Friday, 16 April 2010 15:15

China and Brazil bolstered growing ties with trade and investment agreements on Thursday, as their summit with other emerging market powers, Russia and India, was scaled back due to a major earthquake in China.

Chinese President Hu Jintao decided to go home early to deal with the quake, which killed more than 600 people in western China, forcing the BRIC summit to be shortened into a one-day event that will end Thursday night.

Hu also canceled visits to Venezuela and Chile.

The increasingly influential BRIC countries, which account for about 40 percent of the world's population, are expected to use the summit in Brasilia to push demands that developing nations be given more say in global financial institutions, such as the World Bank and the International Monetary Fund.

Hu and Brazilian President Luiz Inacio Lula da Silva signed a five-year "action plan" aimed at boosting trade and energy cooperation. The two nations have grown closer amid a surge in commerce -- in 2009 China became Brazil's top trade partner.

Other projects agreed included a $5 billion steel plant at the Acu port in Rio de Janeiro state that would be China's biggest investment ever in Latin America's largest economy and its biggest foreign steel-plant investment.

China's Wuhan Iron and Steel and Brazilian logistics firm LLX Logistica, controlled by billionaire Eike Batista, will build the plant.

Lula also said China had expressed interest in bidding to construct a planned high-speed train line to connect Rio de Janeiro and Sao Paulo, Brazil's two largest cities.

"The possibility for Chinese companies to participate in the modernization of Brazil's infrastructure is exceptional," Lula said, citing Brazil's preparations for the 2014 soccer World Cup and the 2016 Olympics.

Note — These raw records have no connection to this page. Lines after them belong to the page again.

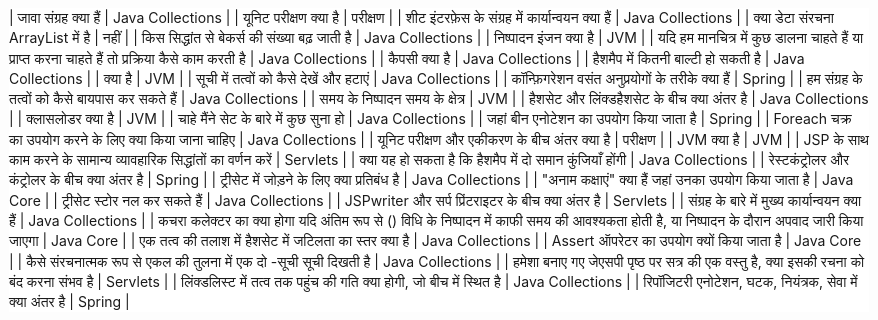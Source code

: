 | जावा संग्रह क्या हैं                                                                                                                        | Java Collections |
| यूनिट परीक्षण क्या है                                                                                                                       | परीक्षण          |
| शीट इंटरफ़ेस के संग्रह में कार्यान्वयन क्या हैं                                                                                             | Java Collections |
| क्या डेटा संरचना ArrayList में है                                                                                                           | नहीं             |
| किस सिद्धांत से बेकर्स की संख्या बढ़ जाती है                                                                                                | Java Collections |
| निष्पादन इंजन क्या है                                                                                                                       | JVM              |
| यदि हम मानचित्र में कुछ डालना चाहते हैं या प्राप्त करना चाहते हैं तो प्रक्रिया कैसे काम करती है                                             | Java Collections |
| कैपसी क्या है                                                                                                                               | Java Collections |
| हैशमैप में कितनी बाल्टी हो सकती है                                                                                                          | Java Collections |
| क्या है                                                                                                                                     | JVM              |
| सूची में तत्वों को कैसे देखें और हटाएं                                                                                                      | Java Collections |
| कॉन्फ़िगरेशन वसंत अनुप्रयोगों के तरीके क्या हैं                                                                                             | Spring           |
| हम संग्रह के तत्वों को कैसे बायपास कर सकते हैं                                                                                              | Java Collections |
| समय के निष्पादन समय के क्षेत्र                                                                                                              | JVM              |
| हैशसेट और लिंक्डहैशसेट के बीच क्या अंतर है                                                                                                  | Java Collections |
| क्लासलोडर क्या है                                                                                                                           | JVM              |
| चाहे मैंने सेट के बारे में कुछ सुना हो                                                                                                      | Java Collections |
| जहां बीन एनोटेशन का उपयोग किया जाता है                                                                                                      | Spring           |
| Foreach चक्र का उपयोग करने के लिए क्या किया जाना चाहिए                                                                                      | Java Collections |
| यूनिट परीक्षण और एकीकरण के बीच अंतर क्या है                                                                                                 | परीक्षण          |
| JVM क्या है                                                                                                                                 | JVM              |
| JSP के साथ काम करने के सामान्य व्यावहारिक सिद्धांतों का वर्णन करें                                                                          | Servlets         |
| क्या यह हो सकता है कि हैशमैप में दो समान कुंजियाँ होंगी                                                                                     | Java Collections |
| रेस्टकंट्रोलर और कंट्रोलर के बीच क्या अंतर है                                                                                               | Spring           |
| ट्रीसेट में जोड़ने के लिए क्या प्रतिबंध है                                                                                                  | Java Collections |
| "अनाम कक्षाएं" क्या हैं जहां उनका उपयोग किया जाता है                                                                                        | Java Core        |
| ट्रीसेट स्टोर नल कर सकते हैं                                                                                                                | Java Collections |
| JSPwriter और सर्प प्रिंटराइटर के बीच क्या अंतर है                                                                                           | Servlets         |
| संग्रह के बारे में मुख्य कार्यान्वयन क्या हैं                                                                                               | Java Collections |
| कचरा कलेक्टर का क्या होगा यदि अंतिम रूप से () विधि के निष्पादन में काफी समय की आवश्यकता होती है, या निष्पादन के दौरान अपवाद जारी किया जाएगा | Java Core        |
| एक तत्व की तलाश में हैशसेट में जटिलता का स्तर क्या है                                                                                       | Java Collections |
| Assert ऑपरेटर का उपयोग क्यों किया जाता है                                                                                                   | Java Core        |
| कैसे संरचनात्मक रूप से एकल की तुलना में एक दो -सूची सूची दिखती है                                                                           | Java Collections |
| हमेशा बनाए गए जेएसपी पृष्ठ पर सत्र की एक वस्तु है, क्या इसकी रचना को बंद करना संभव है                                                       | Servlets         |
| लिंक्डलिस्ट में तत्व तक पहुंच की गति क्या होगी, जो बीच में स्थित है                                                                         | Java Collections |
| रिपॉजिटरी एनोटेशन, घटक, नियंत्रक, सेवा में क्या अंतर है                                                                                     | Spring           |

China's Sinopec and the country's development bank signed a strategic development agreement with Brazil's state-run oil giant Petrobras, Sinopec Chairman Su Shulin told Reuters. Su said the deal will cover the development of Brazilian oil resources and trade with China.

Brazil's recent discovery of vast offshore oil reserves has opened a new area of potential cooperation with resource-hungry China, which last year agreed to lend $10 billion to Petrobras in return for guaranteed oil supply over the next decade.

Brazil and China also agreed to boost Brazilian beef and tobacco exports to the Asian country, and to move forward with cooperation on satellite launches.

"Dialogue with Iran"


Hu said after meeting Lula that both countries were willing to increase cooperation on international affairs and to push for reform of the global financial system.

A Brazilian government source said Lula asked Hu to maintain a dialogue with Iran over its nuclear weapons program ahead of the Brazilian leader's planned visit to Tehran next month. Lula has opposed fresh United Nations sanctions over Iran's nuclear program, saying that negotiations have not been exhausted.

"We are not isolated on Iran," said Marco Aurelio Garcia, Lula's foreign policy advisor.

Hu and Lula were scheduled to meet with Russia's Dmitry Medvedev and Indian Prime Minister Manmohan Singh on Thursday evening under a hastily revised schedule for the summit, which was originally scheduled to continue on Friday.

They are not expected to push for a new international reserve currency to rival the dollar, an idea they discussed last year. As the largest holder of U.S. Treasury bonds, China is not keen to see the value of its investments diminish.

The BRIC leaders may have talks on bypassing the dollar by boosting inter-BRIC currency trade.